Please return every line from the entries that has the string "mode" in it.

══ Source data ══

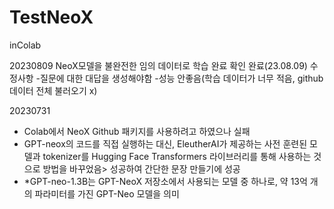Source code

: # TestNeoX
inColab

20230809
NeoX모델을 불완전한 임의 데이터로 학습 완료
확인 완료(23.08.09)
수정사항
-질문에 대한 대답을 생성해야함
-성능 안좋음(학습 데이터가 너무 적음, github데이터 전체 불러오기 x)

20230731
- Colab에서 NeoX Github 패키지를 사용하려고 하였으나 실패
- GPT-neox의 코드를 직접 실행하는 대신, EleutherAI가 제공하는 사전 훈련된 모델과 tokenizer를 Hugging Face Transformers 라이브러리를 통해 사용하는 것으로 방법을 바꾸었음> 성공하여 간단한 문장 만들기에 성공
- *GPT-neo-1.3B는 GPT-NeoX 저장소에서 사용되는 모델 중 하나로, 약 13억 개의 파라미터를 가진 GPT-Neo 모델을 의미
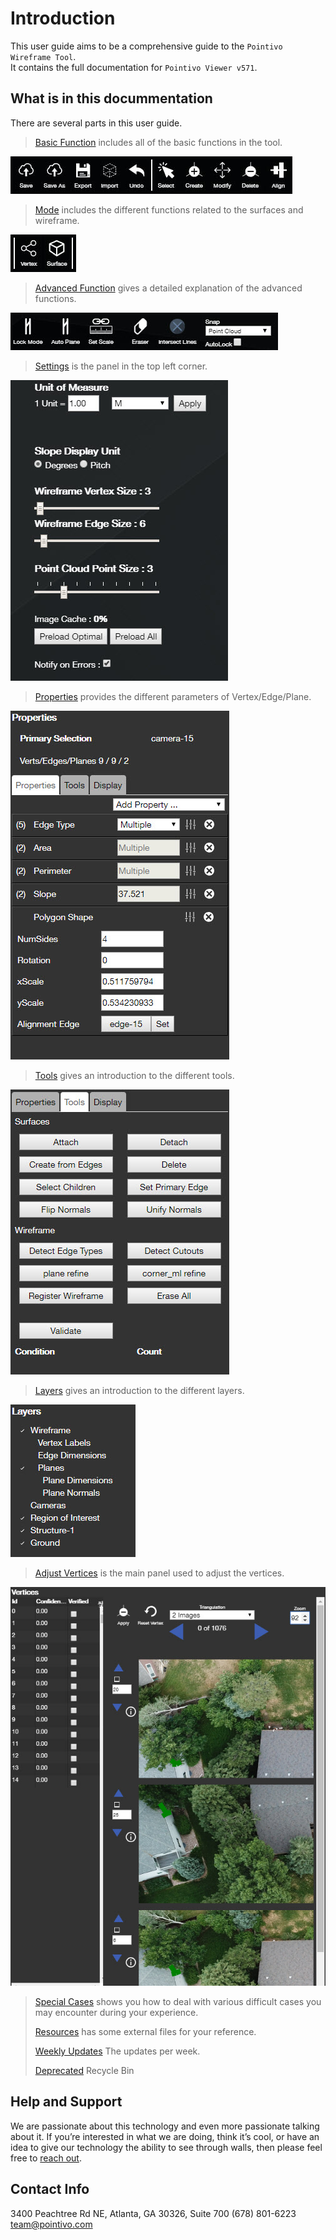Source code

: # Introduction

This user guide aims to be a comprehensive guide to the `Pointivo Wireframe Tool`.  
It contains the full documentation for `Pointivo Viewer v571`.

## What is in this docummentation

There are several parts in this user guide.

> [Basic Function](basic-function/) includes all of the basic functions in the tool.

![](.gitbook/assets/basic.jpg)

> [Mode](mode/) includes the different functions related to the surfaces and wireframe.

![](.gitbook/assets/mode.jpg)

> [Advanced Function](advanced-function/) gives a detailed explanation of the advanced functions.

![](.gitbook/assets/advanced.jpg)

> [Settings](https://github.com/tianzem/Gitbook/tree/9daf3d0ae4e5dcd3fdfdc7aef81c25a9fcfb17c2/settings/README.md) is the panel in the top left corner.

![](.gitbook/assets/settings.jpg)

> [Properties](https://github.com/tianzem/Gitbook/tree/9daf3d0ae4e5dcd3fdfdc7aef81c25a9fcfb17c2/properties.md) provides the different parameters of Vertex/Edge/Plane.

![](.gitbook/assets/properties-1.jpg)

> [Tools](tools/) gives an introduction to the different tools.

![](.gitbook/assets/tools.jpg)

> [Layers](https://github.com/tianzem/Gitbook/tree/57b312b2392acd1ec61ea89008b818bb15ad8965/layers/README.md) gives an introduction to the different layers.

![](.gitbook/assets/layers-1.jpg)

> [Adjust Vertices](https://github.com/tianzem/Gitbook/tree/57b312b2392acd1ec61ea89008b818bb15ad8965/adjust-vertices/README.md) is the main panel used to adjust the vertices.

![](.gitbook/assets/adjust.jpg)

> [Special Cases](special-cases/) shows you how to deal with various difficult cases you may encounter during your experience.
>
> [Resources](https://github.com/tianzem/Gitbook/tree/57b312b2392acd1ec61ea89008b818bb15ad8965/resources/README.md) has some external files for your reference.
>
> [Weekly Updates](https://github.com/tianzem/Gitbook/tree/57b312b2392acd1ec61ea89008b818bb15ad8965/weekly-updates.md) The updates per week.
>
> [Deprecated](https://github.com/tianzem/Gitbook/tree/57b312b2392acd1ec61ea89008b818bb15ad8965/deprecated.md) Recycle Bin

## Help and Support

We are passionate about this technology and even more passionate talking about it. If you’re interested in what we are doing, think it’s cool, or have an idea to give our technology the ability to see through walls, then please feel free to [reach out](http://pointivo.com/contact/).

## Contact Info

3400 Peachtree Rd NE, Atlanta, GA 30326, Suite 700 \(678\) 801-6223  
team@pointivo.com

═══

- _Exercise result_:
> [Mode](mode/) includes the different functions related to the surfaces and wireframe.
![](.gitbook/assets/mode.jpg)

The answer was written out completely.